▸ Requirement
Every record should be written out again in full, with no character altered.

*** Begin section ***

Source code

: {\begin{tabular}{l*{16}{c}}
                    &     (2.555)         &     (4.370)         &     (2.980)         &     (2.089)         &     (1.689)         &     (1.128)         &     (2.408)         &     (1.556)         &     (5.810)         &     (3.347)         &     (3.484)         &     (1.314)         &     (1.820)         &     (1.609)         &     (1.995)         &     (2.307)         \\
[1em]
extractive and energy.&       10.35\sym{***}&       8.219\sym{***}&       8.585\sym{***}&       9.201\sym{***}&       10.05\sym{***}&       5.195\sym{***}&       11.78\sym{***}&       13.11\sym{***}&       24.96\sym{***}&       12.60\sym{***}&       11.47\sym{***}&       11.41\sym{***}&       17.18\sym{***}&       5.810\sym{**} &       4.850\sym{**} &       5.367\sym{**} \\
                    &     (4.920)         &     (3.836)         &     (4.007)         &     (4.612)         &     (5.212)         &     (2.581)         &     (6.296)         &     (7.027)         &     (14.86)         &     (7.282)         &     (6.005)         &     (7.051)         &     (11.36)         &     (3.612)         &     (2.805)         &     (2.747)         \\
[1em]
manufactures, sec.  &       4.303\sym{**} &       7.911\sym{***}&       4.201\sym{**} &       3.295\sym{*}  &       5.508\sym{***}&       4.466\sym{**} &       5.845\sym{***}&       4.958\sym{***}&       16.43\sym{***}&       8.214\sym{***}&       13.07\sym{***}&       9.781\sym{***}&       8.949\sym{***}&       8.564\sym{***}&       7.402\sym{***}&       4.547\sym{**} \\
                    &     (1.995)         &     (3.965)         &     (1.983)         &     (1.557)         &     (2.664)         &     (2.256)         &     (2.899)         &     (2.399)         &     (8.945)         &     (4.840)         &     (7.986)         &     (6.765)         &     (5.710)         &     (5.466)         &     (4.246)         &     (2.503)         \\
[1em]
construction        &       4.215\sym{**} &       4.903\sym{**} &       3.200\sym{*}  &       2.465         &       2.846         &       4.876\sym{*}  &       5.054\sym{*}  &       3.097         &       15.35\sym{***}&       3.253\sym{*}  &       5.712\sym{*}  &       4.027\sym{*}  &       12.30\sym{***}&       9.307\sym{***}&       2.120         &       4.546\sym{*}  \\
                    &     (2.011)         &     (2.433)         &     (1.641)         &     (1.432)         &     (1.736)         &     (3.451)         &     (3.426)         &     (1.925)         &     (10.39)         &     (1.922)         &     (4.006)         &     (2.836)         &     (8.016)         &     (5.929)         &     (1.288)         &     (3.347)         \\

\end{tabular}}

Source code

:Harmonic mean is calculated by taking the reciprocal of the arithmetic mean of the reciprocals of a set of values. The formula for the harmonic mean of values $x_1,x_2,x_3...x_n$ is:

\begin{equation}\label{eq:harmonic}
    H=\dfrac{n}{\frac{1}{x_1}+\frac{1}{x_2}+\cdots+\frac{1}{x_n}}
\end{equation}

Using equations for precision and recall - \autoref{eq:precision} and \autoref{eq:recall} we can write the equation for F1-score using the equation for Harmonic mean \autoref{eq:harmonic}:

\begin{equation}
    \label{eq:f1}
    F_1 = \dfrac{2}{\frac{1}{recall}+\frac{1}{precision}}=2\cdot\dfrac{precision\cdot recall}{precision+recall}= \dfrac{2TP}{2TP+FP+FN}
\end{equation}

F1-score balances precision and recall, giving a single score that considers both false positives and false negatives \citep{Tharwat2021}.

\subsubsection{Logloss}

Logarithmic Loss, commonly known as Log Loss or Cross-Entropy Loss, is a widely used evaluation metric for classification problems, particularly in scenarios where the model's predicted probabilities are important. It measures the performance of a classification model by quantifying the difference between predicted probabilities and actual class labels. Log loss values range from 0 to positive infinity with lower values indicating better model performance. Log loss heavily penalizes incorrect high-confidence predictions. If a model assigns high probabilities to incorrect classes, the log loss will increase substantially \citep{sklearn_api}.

*** End section ***

▸ Reply to the exercise
Source code

: {\begin{tabular}{l*{16}{c}}
                    &     (2.555)         &     (4.370)         &     (2.980)         &     (2.089)         &     (1.689)         &     (1.128)         &     (2.408)         &     (1.556)         &     (5.810)         &     (3.347)         &     (3.484)         &     (1.314)         &     (1.820)         &     (1.609)         &     (1.995)         &     (2.307)         \\
[1em]
extractive and energy.&       10.35\sym{***}&       8.219\sym{***}&       8.585\sym{***}&       9.201\sym{***}&       10.05\sym{***}&       5.195\sym{***}&       11.78\sym{***}&       13.11\sym{***}&       24.96\sym{***}&       12.60\sym{***}&       11.47\sym{***}&       11.41\sym{***}&       17.18\sym{***}&       5.810\sym{**} &       4.850\sym{**} &       5.367\sym{**} \\
                    &     (4.920)         &     (3.836)         &     (4.007)         &     (4.612)         &     (5.212)         &     (2.581)         &     (6.296)         &     (7.027)         &     (14.86)         &     (7.282)         &     (6.005)         &     (7.051)         &     (11.36)         &     (3.612)         &     (2.805)         &     (2.747)         \\
[1em]
manufactures, sec.  &       4.303\sym{**} &       7.911\sym{***}&       4.201\sym{**} &       3.295\sym{*}  &       5.508\sym{***}&       4.466\sym{**} &       5.845\sym{***}&       4.958\sym{***}&       16.43\sym{***}&       8.214\sym{***}&       13.07\sym{***}&       9.781\sym{***}&       8.949\sym{***}&       8.564\sym{***}&       7.402\sym{***}&       4.547\sym{**} \\
                    &     (1.995)         &     (3.965)         &     (1.983)         &     (1.557)         &     (2.664)         &     (2.256)         &     (2.899)         &     (2.399)         &     (8.945)         &     (4.840)         &     (7.986)         &     (6.765)         &     (5.710)         &     (5.466)         &     (4.246)         &     (2.503)         \\
[1em]
construction        &       4.215\sym{**} &       4.903\sym{**} &       3.200\sym{*}  &       2.465         &       2.846         &       4.876\sym{*}  &       5.054\sym{*}  &       3.097         &       15.35\sym{***}&       3.253\sym{*}  &       5.712\sym{*}  &       4.027\sym{*}  &       12.30\sym{***}&       9.307\sym{***}&       2.120         &       4.546\sym{*}  \\
                    &     (2.011)         &     (2.433)         &     (1.641)         &     (1.432)         &     (1.736)         &     (3.451)         &     (3.426)         &     (1.925)         &     (10.39)         &     (1.922)         &     (4.006)         &     (2.836)         &     (8.016)         &     (5.929)         &     (1.288)         &     (3.347)         \\

\end{tabular}}

Source code

:Harmonic mean is calculated by taking the reciprocal of the arithmetic mean of the reciprocals of a set of values. The formula for the harmonic mean of values $x_1,x_2,x_3...x_n$ is:

\begin{equation}\label{eq:harmonic}
    H=\dfrac{n}{\frac{1}{x_1}+\frac{1}{x_2}+\cdots+\frac{1}{x_n}}
\end{equation}

Using equations for precision and recall - \autoref{eq:precision} and \autoref{eq:recall} we can write the equation for F1-score using the equation for Harmonic mean \autoref{eq:harmonic}:

\begin{equation}
    \label{eq:f1}
    F_1 = \dfrac{2}{\frac{1}{recall}+\frac{1}{precision}}=2\cdot\dfrac{precision\cdot recall}{precision+recall}= \dfrac{2TP}{2TP+FP+FN}
\end{equation}

F1-score balances precision and recall, giving a single score that considers both false positives and false negatives \citep{Tharwat2021}.

\subsubsection{Logloss}

Logarithmic Loss, commonly known as Log Loss or Cross-Entropy Loss, is a widely used evaluation metric for classification problems, particularly in scenarios where the model's predicted probabilities are important. It measures the performance of a classification model by quantifying the difference between predicted probabilities and actual class labels. Log loss values range from 0 to positive infinity with lower values indicating better model performance. Log loss heavily penalizes incorrect high-confidence predictions. If a model assigns high probabilities to incorrect classes, the log loss will increase substantially \citep{sklearn_api}.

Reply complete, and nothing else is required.